Figure 1. Horizontal box plots with error bars showing the distribution of CAP score between the two subgroups where Aβ positive status has been denoted on the right and Aβ negative left.

A total of 48 participants were included in the final analysis of accuracy of CAPS. ROC curve analysis showed that a CAPS score of 3 or 4 successfully classified Aβ+ individuals in 86.7% (95% CI, 75.2–98.2) of the cases (Figure 2). The overall model quality was found 0.75, where a good model quality value is above 0.50. In other words, 25/28 Aβ+ individuals scored 3 or 4 on CAPS while 16/20 Aβ− individuals received a score between 0 and 2. The sensitivity of CAPS therefore turns out to be 89.2% and the specificity 80%. The positive predictive value of CAPS is marginally higher than its negative predictive value (86.2 vs. 84.2%), which essentially would mean that a positive score carries more weight toward Aβ positivity (26). These figures, in general, reflect a good level of discrimination between the two subgroups under examination here. CAPS showed better discrimination than any other combination of clinical parameters, namely, NPI and baseline MMSE; NPI, rapid decline and Fazekas score alone.

Figure 2

Figure 2. Receiver operating characteristic (ROC) curves for variables with Aβ positive status as the outcome variable demonstrating that CAPS has the best area under the curve (AUC) (0.867) when compared to other combination variables, for instance, NPI-Q+ Rapid decline-white matter disease (0.813); NPI-Q-baseline MMSE (0.783); and NPI-Q (0.821).

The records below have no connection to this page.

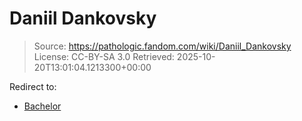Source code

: # Daniil Dankovsky

> Source: https://pathologic.fandom.com/wiki/Daniil_Dankovsky
> License: CC-BY-SA 3.0
> Retrieved: 2025-10-20T13:01:04.1213300+00:00

Redirect to:

- [Bachelor](bachelor.md)

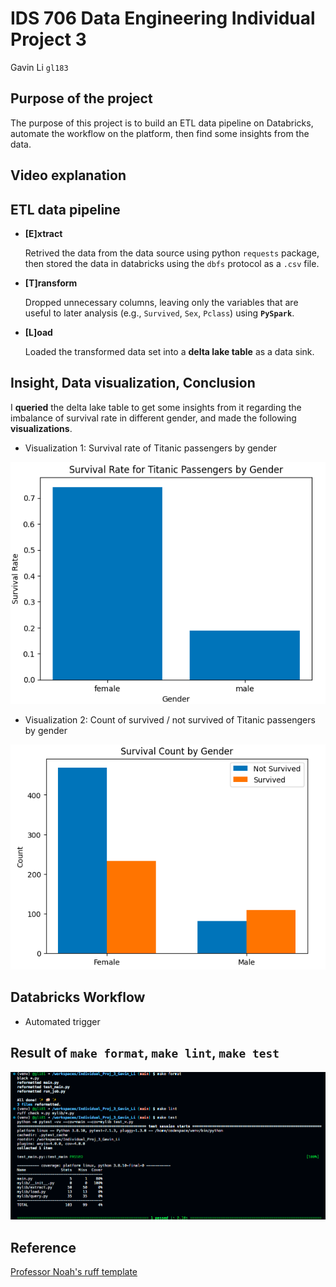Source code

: 
# IDS 706 Data Engineering Individual Project 3
Gavin Li `gl183`

## Purpose of the project
The purpose of this project is to build an ETL data pipeline on Databricks, automate the workflow on the platform, then find some insights from the data.

## Video explanation

## ETL data pipeline

- __[E]xtract__

  Retrived the data from the data source using python `requests` package, then stored the data in databricks using the `dbfs` protocol as a `.csv` file.

- __[T]ransform__

  Dropped unnecessary columns, leaving only the variables that are useful to later analysis (e.g., `Survived`, `Sex`, `Pclass`) using __`PySpark`__.

- __[L]oad__

  Loaded the transformed data set into a __delta lake table__ as a data sink.

## Insight, Data visualization, Conclusion

I __queried__ the delta lake table to get some insights from it regarding the imbalance of survival rate in different gender, and made the following __visualizations__.

- Visualization 1: Survival rate of Titanic passengers by gender

![viz1](./resources/viz1.png)

- Visualization 2: Count of survived / not survived of Titanic passengers by gender

![viz2](./resources/viz2.png)

## Databricks Workflow

- Automated trigger

## Result of `make format`, `make lint`, `make test`

![rslt_make](./resources/rslt_make.png)

## Reference
[Professor Noah's ruff template](https://github.com/nogibjj/python-ruff-template)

When CAPS was combined with an MRI biomarker for AD, namely the presence of medial temporal lobar atrophy (MTLA) as reflected in a Scheltens scale score over 2, the AUC improved to 90% (95% CI, 80.4–99.7) with an overall model quality of 0.80 (Figure 3). We propose the name CAPS-MT for when CAPS is combined with the MTLA score. The sensitivity and specificity of CAPS-MT for predicting Aβ in the brain is 92.8 and 90%, respectively, giving way to a positive likelihood ratio of 9.20 and negative likelihood ratio of 0.09.

Figure 3

Figure 3. Receiver operating characteristic (ROC) curve showing the area under the curve (AUC) after medial temporal atrophy score (MTLA) was added to CAPS as an input variable. The AUC improves from 0.867 to 0.900, indicating 90% predictivity for Aβ positive status.

4 Discussion

4.1 Neuropsychiatric symptoms

Neuropsychiatric symptoms (NPS) are extremely common not only in advanced AD but also in MCI and early AD (27). Contemporary research has shown that NPS are frequent in Aβ+ individuals, and they can be predictors of rapid cognitive decline to the point that agitation, irritability, and apathy are found to predict progression from MCI to dementia (28). Aβ+ individuals are more likely to develop anxiety and agitation but not depression during their cognitive decline (29). On the other hand, apathy is found more commonly in people with neurofibrillary tangles (NFTs), a downstream consequence of β-amyloid deposition in the brain (30). Mild behavioral impairment (MBI) is reportedly more common in Aβ+ individuals than their negative counterparts (31). In agreement with the previous similar studies, our study finds that the number of NPS and the frequency × severity score (which is collected in the NPI) are significantly higher in the Aβ+ subgroup than the Aβ− subgroup. Depression and irritability were the commonest NPS found in Aβ+ individuals and were significantly higher than in the Aβ− subgroup. Apathy did not show any significant differences between the two subgroups.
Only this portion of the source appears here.